Recomenda-se moderação do consumo desde sumo durante o tratamento com

sinvastatina (250 ml/dia).

Gravidez eamamentação

Se está grávida ou a amamentar, se pensa estar grávida ou planeia engravidar, consulte

o seu médico ou farmacêutico antes de tomar este medicamento.

A sinvastatina está contraindicada durante a gravidez. As mulheres em idade fértil só

deverão tomar Simvacol se a ocorrência de uma gravidez for altamente improvável. Se

engravidar durante o tratamento com sinvastatina, pare imediatamente o tratamento e

fale com o seu médico.

As mulheres a tomarem sinvastatina não devem amamentar.

Condução de veículos e utilização de máquinas

Nas doses recomendadas a sinvastatina não afeta a capacidade para conduzir ou utilizar

máquinas.

Simvacol contém lactose.

Se foi informado pelo seu médico que tem alguma intolerância a alguns açúcares,

contacte-o antes de tomar este medicamento.

3. Como tomar Simvacol

Modo de administração e Posologia

O Simvacol administra-se por via oral.

O seu médico lhe indicará quantos comprimidos deve tomar e quando deve tomá-los.

Siga estas instruções a menos que seu médico lhe tenha dado outras instruções distintas.

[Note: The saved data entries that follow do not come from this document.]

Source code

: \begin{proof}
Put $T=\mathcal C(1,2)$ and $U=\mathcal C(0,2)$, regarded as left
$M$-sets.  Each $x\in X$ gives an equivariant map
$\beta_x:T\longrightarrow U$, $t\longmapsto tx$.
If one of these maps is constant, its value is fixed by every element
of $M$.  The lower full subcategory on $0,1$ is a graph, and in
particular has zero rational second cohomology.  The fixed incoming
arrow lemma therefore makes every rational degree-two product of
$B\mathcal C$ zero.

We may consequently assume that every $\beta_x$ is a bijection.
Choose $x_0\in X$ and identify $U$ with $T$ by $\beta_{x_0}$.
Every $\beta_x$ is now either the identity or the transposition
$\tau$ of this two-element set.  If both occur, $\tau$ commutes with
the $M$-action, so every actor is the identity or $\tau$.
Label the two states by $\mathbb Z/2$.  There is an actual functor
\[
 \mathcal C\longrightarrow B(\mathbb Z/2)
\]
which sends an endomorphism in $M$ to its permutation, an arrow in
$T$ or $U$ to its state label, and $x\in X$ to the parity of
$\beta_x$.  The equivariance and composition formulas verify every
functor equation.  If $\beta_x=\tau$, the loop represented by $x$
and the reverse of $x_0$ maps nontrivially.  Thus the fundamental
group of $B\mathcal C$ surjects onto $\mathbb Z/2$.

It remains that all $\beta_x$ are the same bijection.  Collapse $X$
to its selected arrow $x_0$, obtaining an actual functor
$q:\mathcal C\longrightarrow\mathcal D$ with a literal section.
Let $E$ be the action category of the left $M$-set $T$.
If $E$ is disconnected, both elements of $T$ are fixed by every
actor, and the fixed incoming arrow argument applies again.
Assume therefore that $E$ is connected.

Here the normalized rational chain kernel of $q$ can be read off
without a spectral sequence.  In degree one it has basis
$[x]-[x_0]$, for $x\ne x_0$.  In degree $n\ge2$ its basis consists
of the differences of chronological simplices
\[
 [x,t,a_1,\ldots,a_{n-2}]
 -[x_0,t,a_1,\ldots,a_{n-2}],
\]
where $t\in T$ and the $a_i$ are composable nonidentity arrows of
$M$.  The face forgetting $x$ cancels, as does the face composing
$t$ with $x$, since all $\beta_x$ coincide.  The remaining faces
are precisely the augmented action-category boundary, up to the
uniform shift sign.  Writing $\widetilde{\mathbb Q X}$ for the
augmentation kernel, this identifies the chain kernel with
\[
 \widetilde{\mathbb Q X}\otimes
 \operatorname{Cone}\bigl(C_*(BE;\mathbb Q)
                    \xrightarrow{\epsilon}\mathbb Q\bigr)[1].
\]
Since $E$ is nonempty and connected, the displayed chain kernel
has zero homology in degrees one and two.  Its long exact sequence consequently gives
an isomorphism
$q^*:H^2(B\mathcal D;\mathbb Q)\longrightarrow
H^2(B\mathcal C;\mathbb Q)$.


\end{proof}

A dose inicial normalmente recomendada é de 10 ou 20 mg por dia, em toma única à

noite. O seu médico poderá ajustar a dose até um máximo de 80 mg por dia, em toma

única à noite, ou em casos específicos divididos em três tomas por dia, duas diurnas de

20 mg e uma de 40 mg à noite. O seu médico poderá prescrever doses mais baixas

especialmente se está a tomar ciclosporina, niacina, fibratos ou sofre de problemas

renais.

Utilização em crianças

A sinvastatina não é recomendada para uso pediátrico.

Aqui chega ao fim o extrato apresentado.